W przeddzień dziesiątej rocznicy śmierci Księcia Poetów, 27 lipca, przed barokową fasadą Pałacu Rzeczypospolitej w Warszawie pokazany zostanie multimedialny spektakl plenerowy "Rekonstrukcja poety". Tę sztukę Herbert napisał jako "utwór na głosy" przeznaczony dla radia. Jej tematem jest przemiana Homera, który porzuca epikę na rzecz wierszy lirycznych. Odwraca się od krwawych wojen, morskich wędrówek i kieruje ku swemu wnętrzu.
– Słuchowisko zostało napisane w 1958 r., a opublikowane w 1960 – mówi Jacek Kopciński, redaktor naczelny miesięcznika "Teatr". – To drugi z dramatów Herberta, które można nazwać antycznymi. "Jaskinię filozofów" poświęcił Sokratesowi.
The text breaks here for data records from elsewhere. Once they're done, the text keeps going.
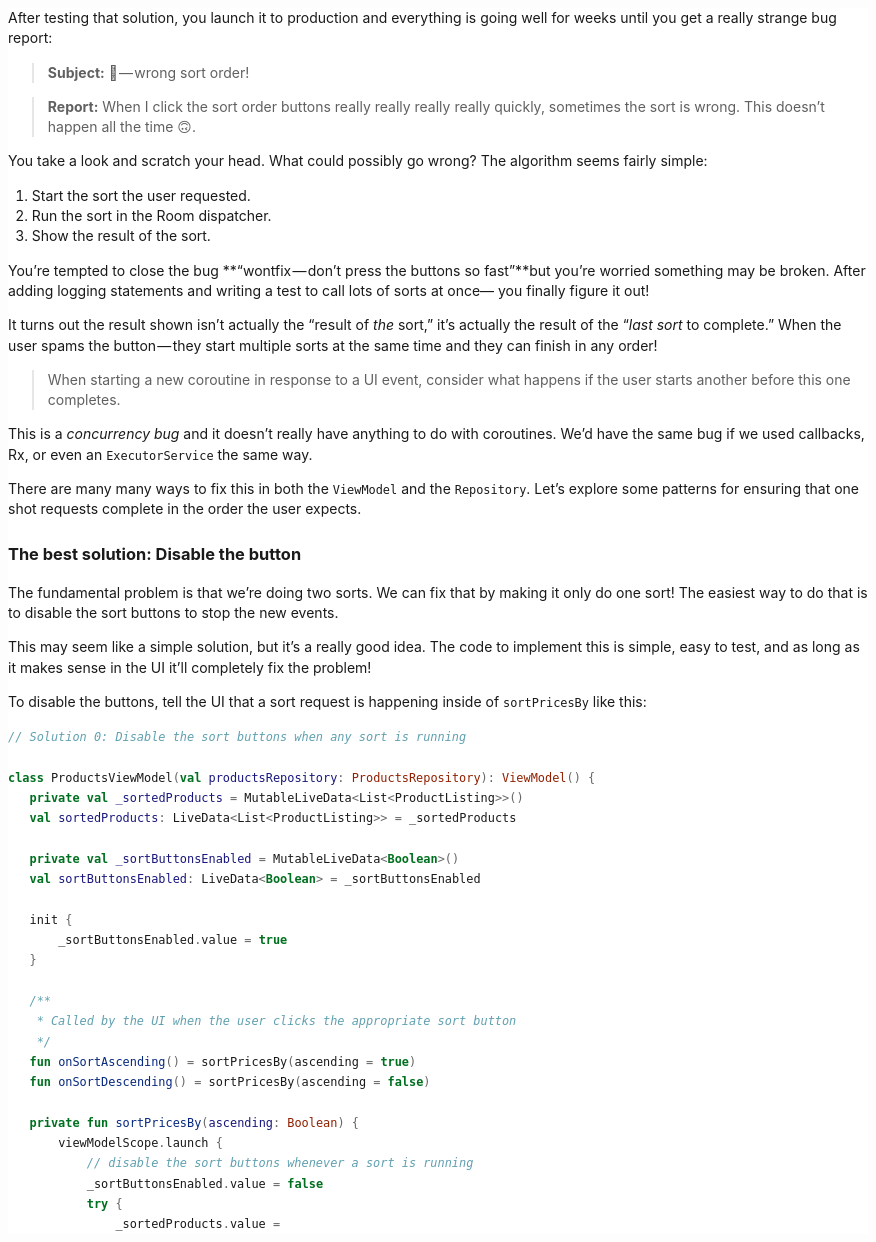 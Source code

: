 After testing that solution, you launch it to production and everything is going well for weeks until you get a really strange bug report:

> **Subject:** 🐞 — wrong sort order!

> **Report:** When I click the sort order buttons really really really really quickly, sometimes the sort is wrong. This doesn’t happen all the time 🙃.

You take a look and scratch your head. What could possibly go wrong? The algorithm seems fairly simple:

1. Start the sort the user requested.
2. Run the sort in the Room dispatcher.
3. Show the result of the sort.

You’re tempted to close the bug **“wontfix — don’t press the buttons so fast”**but you’re worried something may be broken. After adding logging statements and writing a test to call lots of sorts at once— you finally figure it out!

It turns out the result shown isn’t actually the “result of *the* sort,” it’s actually the result of the “*last sort* to complete.” When the user spams the button — they start multiple sorts at the same time and they can finish in any order!

> When starting a new coroutine in response to a UI event, consider what happens if the user starts another before this one completes.

This is a *concurrency bug* and it doesn’t really have anything to do with coroutines. We’d have the same bug if we used callbacks, Rx, or even an `ExecutorService` the same way.

There are many many ways to fix this in both the `ViewModel` and the `Repository`. Let’s explore some patterns for ensuring that one shot requests complete in the order the user expects.

### The best solution: Disable the button

The fundamental problem is that we’re doing two sorts. We can fix that by making it only do one sort! The easiest way to do that is to disable the sort buttons to stop the new events.

This may seem like a simple solution, but it’s a really good idea. The code to implement this is simple, easy to test, and as long as it makes sense in the UI it’ll completely fix the problem!

To disable the buttons, tell the UI that a sort request is happening inside of `sortPricesBy` like this:

```kotlin
// Solution 0: Disable the sort buttons when any sort is running

class ProductsViewModel(val productsRepository: ProductsRepository): ViewModel() {
   private val _sortedProducts = MutableLiveData<List<ProductListing>>()
   val sortedProducts: LiveData<List<ProductListing>> = _sortedProducts
  
   private val _sortButtonsEnabled = MutableLiveData<Boolean>()
   val sortButtonsEnabled: LiveData<Boolean> = _sortButtonsEnabled
  
   init {
       _sortButtonsEnabled.value = true
   }

   /**
    * Called by the UI when the user clicks the appropriate sort button
    */
   fun onSortAscending() = sortPricesBy(ascending = true)
   fun onSortDescending() = sortPricesBy(ascending = false)

   private fun sortPricesBy(ascending: Boolean) {
       viewModelScope.launch {
           // disable the sort buttons whenever a sort is running
           _sortButtonsEnabled.value = false
           try {
               _sortedProducts.value =
```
Założył jego maskę, by wyjaśnić, dlaczego nie wybrał filozofii, lecz poezję. Natomiast drugi dramat tłumaczy, jakim poetą chciał Herbert zostać.
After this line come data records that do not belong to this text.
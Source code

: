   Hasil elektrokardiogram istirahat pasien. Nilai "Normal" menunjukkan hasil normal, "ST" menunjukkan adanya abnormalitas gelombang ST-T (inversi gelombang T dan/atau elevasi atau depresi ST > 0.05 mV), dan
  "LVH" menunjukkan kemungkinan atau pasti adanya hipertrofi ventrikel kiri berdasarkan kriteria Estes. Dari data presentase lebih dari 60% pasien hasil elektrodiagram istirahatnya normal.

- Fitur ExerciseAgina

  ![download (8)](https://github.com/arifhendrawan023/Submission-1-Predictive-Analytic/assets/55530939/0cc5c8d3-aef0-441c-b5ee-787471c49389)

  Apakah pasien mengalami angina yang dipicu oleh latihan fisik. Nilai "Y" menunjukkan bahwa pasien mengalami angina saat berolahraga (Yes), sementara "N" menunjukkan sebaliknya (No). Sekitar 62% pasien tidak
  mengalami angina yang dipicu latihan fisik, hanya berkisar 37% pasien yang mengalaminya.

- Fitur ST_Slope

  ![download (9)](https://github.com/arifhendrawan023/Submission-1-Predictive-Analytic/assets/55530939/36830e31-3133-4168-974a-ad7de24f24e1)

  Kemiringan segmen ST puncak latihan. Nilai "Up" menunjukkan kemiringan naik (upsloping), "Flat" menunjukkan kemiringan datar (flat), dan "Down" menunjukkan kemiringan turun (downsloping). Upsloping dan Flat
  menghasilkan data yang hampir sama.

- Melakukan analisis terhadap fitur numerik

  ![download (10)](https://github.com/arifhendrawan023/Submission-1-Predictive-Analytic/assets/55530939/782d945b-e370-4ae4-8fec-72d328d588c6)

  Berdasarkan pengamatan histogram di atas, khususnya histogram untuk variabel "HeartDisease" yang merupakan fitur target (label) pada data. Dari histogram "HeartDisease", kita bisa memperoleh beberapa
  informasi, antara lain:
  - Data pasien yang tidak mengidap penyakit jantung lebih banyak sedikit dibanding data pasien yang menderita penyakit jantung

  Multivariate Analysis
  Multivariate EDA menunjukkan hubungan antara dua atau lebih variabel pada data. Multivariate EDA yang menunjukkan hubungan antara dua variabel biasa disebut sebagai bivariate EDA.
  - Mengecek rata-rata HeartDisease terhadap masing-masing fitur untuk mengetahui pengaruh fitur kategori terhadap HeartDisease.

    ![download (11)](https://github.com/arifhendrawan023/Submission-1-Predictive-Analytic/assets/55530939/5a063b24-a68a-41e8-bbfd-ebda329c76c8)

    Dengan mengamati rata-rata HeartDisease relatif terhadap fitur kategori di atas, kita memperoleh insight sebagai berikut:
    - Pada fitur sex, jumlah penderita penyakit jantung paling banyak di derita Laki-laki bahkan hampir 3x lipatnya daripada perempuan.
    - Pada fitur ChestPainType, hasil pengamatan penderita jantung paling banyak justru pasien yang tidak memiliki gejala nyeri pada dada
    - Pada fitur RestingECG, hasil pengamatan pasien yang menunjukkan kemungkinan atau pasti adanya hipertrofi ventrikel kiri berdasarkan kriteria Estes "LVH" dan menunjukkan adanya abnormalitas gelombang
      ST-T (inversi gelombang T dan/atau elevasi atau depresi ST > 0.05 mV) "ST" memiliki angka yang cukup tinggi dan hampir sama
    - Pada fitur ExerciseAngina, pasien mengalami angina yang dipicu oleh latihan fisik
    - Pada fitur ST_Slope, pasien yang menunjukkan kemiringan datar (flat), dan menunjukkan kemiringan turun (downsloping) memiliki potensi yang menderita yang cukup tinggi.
Autor "Rekonstrukcji" przypatruje się jednemu z gigantów starożytności – Homerowi, który traci wzrok i przeżywa wewnętrzne przeobrażenie. Jak zauważa Kopciński, z twórcy epickiej pieśni, jak "Iliada", przemienia się w poetę kontemplacji.
– To bardzo symboliczne – uważa Marcin Liber, reżyser przedstawienia. – Moim zdaniem Herbert do końca łączył w sobie te dwie literackie tradycje.
Oślepły Homer wyznaje: "Nie mam ani uczniów, ani słuchaczy. Wszyscy stoją zapatrzeni jeszcze w wielki pożar epopei. Ale to już dogasa. Niedługo zostaną tylko osmalone ruiny, które zdobędzie trawa. Ja jestem trawa".